イタリア出身のデザイナー、アンドレア・トレマルキ(Andrea Trimarchi|1983-)とシモーネ・ファレジン(Simone Farresin|1980-)によるデザインユニットフォルマファンタズマは、ブルガリ・ヘリテージ・コレクションの数々のマスターピースのために、特別な独立型の展示ケースをデザインします。
SANAAのふたり(左:妹島和世氏 / 右:西沢立衛氏)Photo: Aiko Suzuki
SANAAによるコメント:
「ブルガリ カレイドス 色彩・文化・技巧」展では、光、色彩、そして反射が来場者を新たな発見の旅へと誘う空間 — イタリアと日本の間に詩的な架け橋を築きながら、ブルガリのクラフツマンシップと文化の深遠さを解き明かす空間 — を創り出したいと考えました。古代のカラカラ浴場のモザイクのパターンと東京のイチョウの葉の形にインスピレーションを得たこの展覧会は、物語、シンボル、そして感情が織りなす生きた万華鏡となるでしょう」(妹島和世+西沢立衛)
本展は、日本では10年ぶりとなるブルガリの大規模展です。ジュエリーから現代アートまで、約350点のマスターピースが展示されます。これらはブルガリ・ヘリテージ・コレクションと、貴重な個人コレクションから選び抜かれたもので、イタリアを代表するメゾンの始まりから現在までを辿りつつ、イタリアと日本の深いつながりを浮かびあがらせ、アートとデザインに対する両国共通の情熱や豊かな文化遺産を称える展覧会として構成されます。
会場構成
第1章「色彩の科学」
PICK-UP:イタリア国外では一度も展示されたことのない、ゴールドとプラチナにダイヤモンドとシトリンをあしらった〈ブレスレット〉(制作:1940年頃)第2章「色彩の象徴性」
PICK-UP:かつてはインヴェルニッツィ・コレクションに属し、10年前に東京で展示された、”セブン・ワンダーズ”と称される〈ネックレス〉(制作:1961年)第3章「光のパワー」
PICK-UP:本展のメインビジュアルとなっている、イエローゴールドにアメシスト、ターコイズ、シトリン、ルビー、エメラルド、ダイヤモンドがあしらわれたジュエリー〈コンバーチブル・ソートワール=ブレスレット〉(制作:1969年頃)

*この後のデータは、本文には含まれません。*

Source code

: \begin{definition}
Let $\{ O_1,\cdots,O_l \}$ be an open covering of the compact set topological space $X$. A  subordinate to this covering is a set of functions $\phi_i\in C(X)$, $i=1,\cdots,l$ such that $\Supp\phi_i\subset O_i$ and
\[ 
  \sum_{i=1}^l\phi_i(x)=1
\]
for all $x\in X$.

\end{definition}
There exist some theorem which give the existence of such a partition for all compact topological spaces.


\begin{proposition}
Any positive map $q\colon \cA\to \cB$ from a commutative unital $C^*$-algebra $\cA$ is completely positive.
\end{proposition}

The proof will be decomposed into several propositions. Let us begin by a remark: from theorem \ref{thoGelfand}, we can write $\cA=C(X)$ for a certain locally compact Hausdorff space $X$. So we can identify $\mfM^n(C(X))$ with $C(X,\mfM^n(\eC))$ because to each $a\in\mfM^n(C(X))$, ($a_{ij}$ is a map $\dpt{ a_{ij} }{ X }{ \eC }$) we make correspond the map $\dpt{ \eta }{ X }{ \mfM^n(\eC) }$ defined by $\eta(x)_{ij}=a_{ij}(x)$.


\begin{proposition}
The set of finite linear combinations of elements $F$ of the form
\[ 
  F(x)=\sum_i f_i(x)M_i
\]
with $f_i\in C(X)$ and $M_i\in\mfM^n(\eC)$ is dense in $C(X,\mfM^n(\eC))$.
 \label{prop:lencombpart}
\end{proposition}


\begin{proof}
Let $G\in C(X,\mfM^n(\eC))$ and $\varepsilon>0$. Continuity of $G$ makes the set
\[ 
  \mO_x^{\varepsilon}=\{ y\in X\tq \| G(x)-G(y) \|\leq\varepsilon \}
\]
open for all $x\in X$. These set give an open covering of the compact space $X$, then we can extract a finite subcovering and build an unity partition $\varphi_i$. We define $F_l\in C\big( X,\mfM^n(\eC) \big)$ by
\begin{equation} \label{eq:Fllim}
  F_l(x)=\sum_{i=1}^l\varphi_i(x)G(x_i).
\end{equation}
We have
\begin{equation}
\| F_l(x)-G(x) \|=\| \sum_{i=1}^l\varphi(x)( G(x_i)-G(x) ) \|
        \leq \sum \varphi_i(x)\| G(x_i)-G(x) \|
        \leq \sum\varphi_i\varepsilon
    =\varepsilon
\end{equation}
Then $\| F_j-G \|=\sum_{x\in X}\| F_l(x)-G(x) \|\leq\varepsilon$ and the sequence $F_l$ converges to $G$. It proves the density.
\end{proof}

左:〈バングル〉 ゴールド、プラチナ、ルビー、サファイア、ダイヤモンド(1954-55年)
右:〈ブレスレット〉 ゴールド、プラチナ、シトリン、ダイヤモンド(1940年頃)
左右ともにブルガリ・ヘリテージ・コレクション

左:〈ペンダントイヤリング〉 ゴールド、プラチナ、エメラルド、アメシスト、ターコイズ、ダイヤモンド(1968年)
右:〈「ビブ」ネックレス〉 ゴールド、プラチナ、エメラルド、アメシスト、ターコイズ、ダイヤモンド(1968年)
左右ともにリン・レブソン旧蔵 ブルガリ・ヘリテージ・コレクション

左:〈ネックレス〉 プラチナ、エメラルド、ダイヤモンド(1961年)
右:〈コンバーチブル・ソートワール=ブレスレット〉 ゴールド、アメシスト、ターコイズ、シトリン、ルビー、エメラルド、ダイヤモンド(1969年頃)
左右ともにブルガリ・ヘリテージ・コレクション

〈「セルペンティ」イブニングバッグ〉ホワイト、レッド、「シーウォーター」グリーンゴールド、シルクコード、ダイヤモンド(1978年頃)
ブルガリ・ヘリテージ・コレクション
本展には、日伊それぞれを代表する現代アーティスト、ララ・ファヴァレット(Lara Favaretto|1973-)、森 万里子(1967-)、中山晃子(1988-)の3氏が参加。色彩に関するそれぞれの考察に基づいた作品が発表されます。
ララ・ファヴァレット〈レベル5〉
回転する色とりどりの洗車ブラシで構成される、サイトスペシフィック・インスタレーション。工業的な文脈から切り離された洗車ブラシは柔らかい彫刻のような存在と化し、動き、リズム、色彩のエネルギーを融合させた催眠的な視覚的瞑想を通して、機械的なものと有機的なものの境界を探求する。
森 万里子〈Onogoro Stone III〉
古事記に着想を得て神聖な創造神話を喚起し、未来的な素材とスピリチュアルなミニマリズムを融合させながら、宇宙の均衡を象徴するかのような瞑想的な空間を創出。色彩と形態の象徴的な力を通じて、個人的でありながら普遍的でもある起源へと深く分け入るような体験を見る者に与える。中山晃子〈Echo〉
水、音、鉱物顔料が混ざり合いながら、移ろいゆく流動的なフォルムを形成するさまを空間全体に投影する、ダイナミックなインスタレーション。アート、自然、物理学が、変化し続ける光の中で交錯する「Alive Painting」であり、ブルガリ・ヘリテージ・コレクションの〈コンバーチブル・ソートワール=ブレスレット〉(制作:1969年頃)との対話を試みる。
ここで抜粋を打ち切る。